Goal of the exercise
Every line below needs to be reproduced exactly.

Data records
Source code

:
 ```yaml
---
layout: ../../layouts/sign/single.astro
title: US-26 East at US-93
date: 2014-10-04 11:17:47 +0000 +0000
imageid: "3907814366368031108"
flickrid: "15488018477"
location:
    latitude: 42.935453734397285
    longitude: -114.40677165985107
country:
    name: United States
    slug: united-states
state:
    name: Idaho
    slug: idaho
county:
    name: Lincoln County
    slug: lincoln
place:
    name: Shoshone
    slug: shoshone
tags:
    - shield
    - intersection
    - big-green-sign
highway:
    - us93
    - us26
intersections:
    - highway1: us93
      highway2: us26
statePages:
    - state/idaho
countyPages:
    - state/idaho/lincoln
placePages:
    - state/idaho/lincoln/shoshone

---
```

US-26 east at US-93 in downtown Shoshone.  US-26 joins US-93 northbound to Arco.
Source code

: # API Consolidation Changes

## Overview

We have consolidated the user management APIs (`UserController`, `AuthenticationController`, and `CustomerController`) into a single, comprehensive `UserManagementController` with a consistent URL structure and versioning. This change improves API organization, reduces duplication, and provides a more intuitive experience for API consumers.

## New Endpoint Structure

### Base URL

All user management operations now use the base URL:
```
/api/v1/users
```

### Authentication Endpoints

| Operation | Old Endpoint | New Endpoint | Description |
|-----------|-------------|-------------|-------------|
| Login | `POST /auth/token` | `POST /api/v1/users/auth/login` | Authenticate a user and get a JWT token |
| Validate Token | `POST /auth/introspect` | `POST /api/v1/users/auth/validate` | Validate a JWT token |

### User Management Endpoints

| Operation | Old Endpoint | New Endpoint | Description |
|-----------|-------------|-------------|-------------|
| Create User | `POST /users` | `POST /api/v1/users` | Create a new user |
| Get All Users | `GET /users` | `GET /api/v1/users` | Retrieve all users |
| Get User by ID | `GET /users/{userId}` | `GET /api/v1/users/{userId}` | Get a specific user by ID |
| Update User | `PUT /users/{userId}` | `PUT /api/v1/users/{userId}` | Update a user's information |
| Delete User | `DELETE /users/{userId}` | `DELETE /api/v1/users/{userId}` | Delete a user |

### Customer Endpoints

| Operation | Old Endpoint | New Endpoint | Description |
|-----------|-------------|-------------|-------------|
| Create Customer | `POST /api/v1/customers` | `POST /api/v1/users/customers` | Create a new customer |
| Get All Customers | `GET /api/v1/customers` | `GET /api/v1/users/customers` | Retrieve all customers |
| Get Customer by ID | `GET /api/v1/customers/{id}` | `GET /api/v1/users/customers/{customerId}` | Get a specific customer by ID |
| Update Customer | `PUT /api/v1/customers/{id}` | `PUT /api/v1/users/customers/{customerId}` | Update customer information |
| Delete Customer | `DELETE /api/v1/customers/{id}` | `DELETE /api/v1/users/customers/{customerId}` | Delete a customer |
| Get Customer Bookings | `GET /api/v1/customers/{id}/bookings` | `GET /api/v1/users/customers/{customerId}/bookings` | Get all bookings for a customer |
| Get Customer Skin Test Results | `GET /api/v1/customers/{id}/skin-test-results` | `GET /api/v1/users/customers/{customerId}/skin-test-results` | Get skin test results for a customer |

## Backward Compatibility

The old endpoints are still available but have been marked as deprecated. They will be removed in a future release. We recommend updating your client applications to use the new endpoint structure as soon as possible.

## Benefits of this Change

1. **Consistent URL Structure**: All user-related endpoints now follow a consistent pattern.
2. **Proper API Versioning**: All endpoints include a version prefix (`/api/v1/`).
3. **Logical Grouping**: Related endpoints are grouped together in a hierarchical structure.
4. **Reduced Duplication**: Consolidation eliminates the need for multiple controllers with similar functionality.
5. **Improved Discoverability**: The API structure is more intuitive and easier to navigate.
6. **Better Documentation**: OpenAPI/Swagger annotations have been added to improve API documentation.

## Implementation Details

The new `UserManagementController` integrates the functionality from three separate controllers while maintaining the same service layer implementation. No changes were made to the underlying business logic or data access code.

Task response
Source code

:
 ```yaml
---
layout: ../../layouts/sign/single.astro
title: US-26 East at US-93
date: 2014-10-04 11:17:47 +0000 +0000
imageid: "3907814366368031108"
flickrid: "15488018477"
location:
    latitude: 42.935453734397285
    longitude: -114.40677165985107
country:
    name: United States
    slug: united-states
state:
    name: Idaho
    slug: idaho
county:
    name: Lincoln County
    slug: lincoln
place:
    name: Shoshone
    slug: shoshone
tags:
    - shield
    - intersection
    - big-green-sign
highway:
    - us93
    - us26
intersections:
    - highway1: us93
      highway2: us26
statePages:
    - state/idaho
countyPages:
    - state/idaho/lincoln
placePages:
    - state/idaho/lincoln/shoshone

---
```

US-26 east at US-93 in downtown Shoshone.  US-26 joins US-93 northbound to Arco.
Source code

: # API Consolidation Changes

## Overview

We have consolidated the user management APIs (`UserController`, `AuthenticationController`, and `CustomerController`) into a single, comprehensive `UserManagementController` with a consistent URL structure and versioning. This change improves API organization, reduces duplication, and provides a more intuitive experience for API consumers.

## New Endpoint Structure

### Base URL

All user management operations now use the base URL:
```
/api/v1/users
```

### Authentication Endpoints

| Operation | Old Endpoint | New Endpoint | Description |
|-----------|-------------|-------------|-------------|
| Login | `POST /auth/token` | `POST /api/v1/users/auth/login` | Authenticate a user and get a JWT token |
| Validate Token | `POST /auth/introspect` | `POST /api/v1/users/auth/validate` | Validate a JWT token |

### User Management Endpoints

| Operation | Old Endpoint | New Endpoint | Description |
|-----------|-------------|-------------|-------------|
| Create User | `POST /users` | `POST /api/v1/users` | Create a new user |
| Get All Users | `GET /users` | `GET /api/v1/users` | Retrieve all users |
| Get User by ID | `GET /users/{userId}` | `GET /api/v1/users/{userId}` | Get a specific user by ID |
| Update User | `PUT /users/{userId}` | `PUT /api/v1/users/{userId}` | Update a user's information |
| Delete User | `DELETE /users/{userId}` | `DELETE /api/v1/users/{userId}` | Delete a user |

### Customer Endpoints

| Operation | Old Endpoint | New Endpoint | Description |
|-----------|-------------|-------------|-------------|
| Create Customer | `POST /api/v1/customers` | `POST /api/v1/users/customers` | Create a new customer |
| Get All Customers | `GET /api/v1/customers` | `GET /api/v1/users/customers` | Retrieve all customers |
| Get Customer by ID | `GET /api/v1/customers/{id}` | `GET /api/v1/users/customers/{customerId}` | Get a specific customer by ID |
| Update Customer | `PUT /api/v1/customers/{id}` | `PUT /api/v1/users/customers/{customerId}` | Update customer information |
| Delete Customer | `DELETE /api/v1/customers/{id}` | `DELETE /api/v1/users/customers/{customerId}` | Delete a customer |
| Get Customer Bookings | `GET /api/v1/customers/{id}/bookings` | `GET /api/v1/users/customers/{customerId}/bookings` | Get all bookings for a customer |
| Get Customer Skin Test Results | `GET /api/v1/customers/{id}/skin-test-results` | `GET /api/v1/users/customers/{customerId}/skin-test-results` | Get skin test results for a customer |

## Backward Compatibility

The old endpoints are still available but have been marked as deprecated. They will be removed in a future release. We recommend updating your client applications to use the new endpoint structure as soon as possible.

## Benefits of this Change

1. **Consistent URL Structure**: All user-related endpoints now follow a consistent pattern.
2. **Proper API Versioning**: All endpoints include a version prefix (`/api/v1/`).
3. **Logical Grouping**: Related endpoints are grouped together in a hierarchical structure.
4. **Reduced Duplication**: Consolidation eliminates the need for multiple controllers with similar functionality.
5. **Improved Discoverability**: The API structure is more intuitive and easier to navigate.
6. **Better Documentation**: OpenAPI/Swagger annotations have been added to improve API documentation.

## Implementation Details

The new `UserManagementController` integrates the functionality from three separate controllers while maintaining the same service layer implementation. No changes were made to the underlying business logic or data access code.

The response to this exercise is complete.